As these words come to page we are six days away from August 2, the supposed drop-dead date for the US government’s running out of money and, for the first time since 1790, being unable to meet all its financial obligations. Right now it is hard to see the entrenched pig-headedness of vested interests giving way to compromise for the common good – but stranger things have happened I suppose. Perhaps there will be an eleventh-hour-and-fifty-ninth-minute solution. Another distinct possibility is that August 2 comes and goes, no deal is on the table but markets and the economy keep hobbling along anyway. If nothing else, we have become remarkably skilled at kicking the can down the road, putting Band-Aids on the ailing patient and foregoing tough choices. I would still be more willing to bet on some patchwork fix that holds the wolves at bay rather than immediate financial Armageddon.

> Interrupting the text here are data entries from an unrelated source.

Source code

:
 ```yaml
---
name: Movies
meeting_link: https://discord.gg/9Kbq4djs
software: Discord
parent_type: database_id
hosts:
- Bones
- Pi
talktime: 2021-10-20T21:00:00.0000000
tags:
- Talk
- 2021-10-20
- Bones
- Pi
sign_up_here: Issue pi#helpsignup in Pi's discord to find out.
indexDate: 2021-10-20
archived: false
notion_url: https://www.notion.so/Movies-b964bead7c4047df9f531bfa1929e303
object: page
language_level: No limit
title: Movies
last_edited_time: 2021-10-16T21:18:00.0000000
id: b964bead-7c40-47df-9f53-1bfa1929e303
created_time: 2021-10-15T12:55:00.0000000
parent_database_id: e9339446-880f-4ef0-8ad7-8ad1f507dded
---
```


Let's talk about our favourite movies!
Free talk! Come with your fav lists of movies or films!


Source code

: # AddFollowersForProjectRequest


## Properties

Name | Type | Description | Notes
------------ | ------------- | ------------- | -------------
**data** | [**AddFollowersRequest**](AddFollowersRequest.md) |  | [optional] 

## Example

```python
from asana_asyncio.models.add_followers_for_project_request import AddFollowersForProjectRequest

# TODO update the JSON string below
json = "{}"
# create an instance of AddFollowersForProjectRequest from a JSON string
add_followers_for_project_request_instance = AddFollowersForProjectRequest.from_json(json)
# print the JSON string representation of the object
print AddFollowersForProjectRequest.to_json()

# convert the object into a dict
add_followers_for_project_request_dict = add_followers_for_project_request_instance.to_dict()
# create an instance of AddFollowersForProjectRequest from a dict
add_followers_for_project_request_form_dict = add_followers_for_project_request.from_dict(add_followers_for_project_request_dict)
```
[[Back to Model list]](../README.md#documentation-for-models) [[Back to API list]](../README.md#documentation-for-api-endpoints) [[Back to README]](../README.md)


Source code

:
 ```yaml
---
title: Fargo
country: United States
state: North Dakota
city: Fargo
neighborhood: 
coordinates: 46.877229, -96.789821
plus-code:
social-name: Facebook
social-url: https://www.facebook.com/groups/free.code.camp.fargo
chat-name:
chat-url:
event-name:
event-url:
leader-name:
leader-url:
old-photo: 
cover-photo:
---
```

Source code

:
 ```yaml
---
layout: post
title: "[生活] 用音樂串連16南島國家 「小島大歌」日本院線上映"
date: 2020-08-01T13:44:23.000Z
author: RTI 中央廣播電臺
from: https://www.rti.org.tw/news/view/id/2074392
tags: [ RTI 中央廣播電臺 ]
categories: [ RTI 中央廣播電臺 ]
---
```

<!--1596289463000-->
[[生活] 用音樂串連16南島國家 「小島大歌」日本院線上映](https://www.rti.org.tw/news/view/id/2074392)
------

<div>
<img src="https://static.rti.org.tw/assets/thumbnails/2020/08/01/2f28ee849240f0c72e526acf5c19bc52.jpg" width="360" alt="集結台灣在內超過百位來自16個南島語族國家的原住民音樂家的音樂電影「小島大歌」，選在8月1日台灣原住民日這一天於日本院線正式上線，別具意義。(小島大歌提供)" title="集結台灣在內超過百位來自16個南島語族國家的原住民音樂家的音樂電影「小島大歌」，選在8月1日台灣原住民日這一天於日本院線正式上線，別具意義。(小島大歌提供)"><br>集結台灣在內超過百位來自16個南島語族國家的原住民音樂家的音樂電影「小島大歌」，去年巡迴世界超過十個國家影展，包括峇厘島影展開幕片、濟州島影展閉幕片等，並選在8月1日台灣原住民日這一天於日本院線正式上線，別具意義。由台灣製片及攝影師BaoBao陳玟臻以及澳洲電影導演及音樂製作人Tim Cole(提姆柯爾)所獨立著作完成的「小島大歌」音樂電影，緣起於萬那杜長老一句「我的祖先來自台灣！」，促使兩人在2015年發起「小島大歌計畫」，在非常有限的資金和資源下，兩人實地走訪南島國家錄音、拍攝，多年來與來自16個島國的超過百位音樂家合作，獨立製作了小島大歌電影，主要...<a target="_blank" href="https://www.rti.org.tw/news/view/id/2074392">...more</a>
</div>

Regardless of how the next six days turn out, however, one thing seems to be fairly evident – we are at the dawn of a new age of Safe Haven Economics. The concept of a “safe haven” investment is probably as old as finance itself – a place to park your hard-earned capital and sleep a bit easier when the storms rage. So why have we chosen to call this version 3.0? We could go back further, but for the purposes of this post it is sufficient to think of the age of the gold standard and the pound sterling – from the late 18th to the early 20th century – as version 1.0. That era hung on life support for a brief time after the First World War and then fell apart as the clouds of the Great Depression gathered. After the dust had settled from the turbulent ‘30s and the Second World War the United States held the undisputed mantle to version 2.0. The US dollar and Treasury bonds would be the dominant safe haven investments for the next sixty years. Even the financial crisis of 2008 – a meltdown largely caused by US financial institutions – failed to dislodge the dollar and the T-bond from their caché as the go-to port in a raging storm.
This time around things are different. I think the writing was on the wall in 2008 that dollar-denominated hegemony was in its waning days, but investors as much as any human genus are creatures of habit, slow to change. Make no mistake – the transition from version 2.0 to 3.0 looks different from the last go-around. There is nothing on the financial stage today to compare to the clear leadership role the US dollar played when the world went off the gold standard. Rather, what we are seeing is the emergence of something like a safe haven basket – a collection of assets that can play the role of “risk off” trades when capital goes a-scurrying. The Swiss franc, the Japanese yen and gold (some things never change) clearly appear to be part of that basket. Arguably certain other currencies such as the Aussie dollar may be included as well. How about other AAA-rated debt? One of the many possible curiosities of the fallout from a downgrade of US government debt is that the safest domestic corporate bonds remain AAA-rated. Why not? After all, the companies that issue those bonds are citizens of the world much more than they are distinctly American.
In finance we have long been used to thinking in terms of the “risk-free asset”. Perhaps it is time to start recasting this as the “risk-free basket”, the defining characteristic of Safe Haven Economics, v3.0.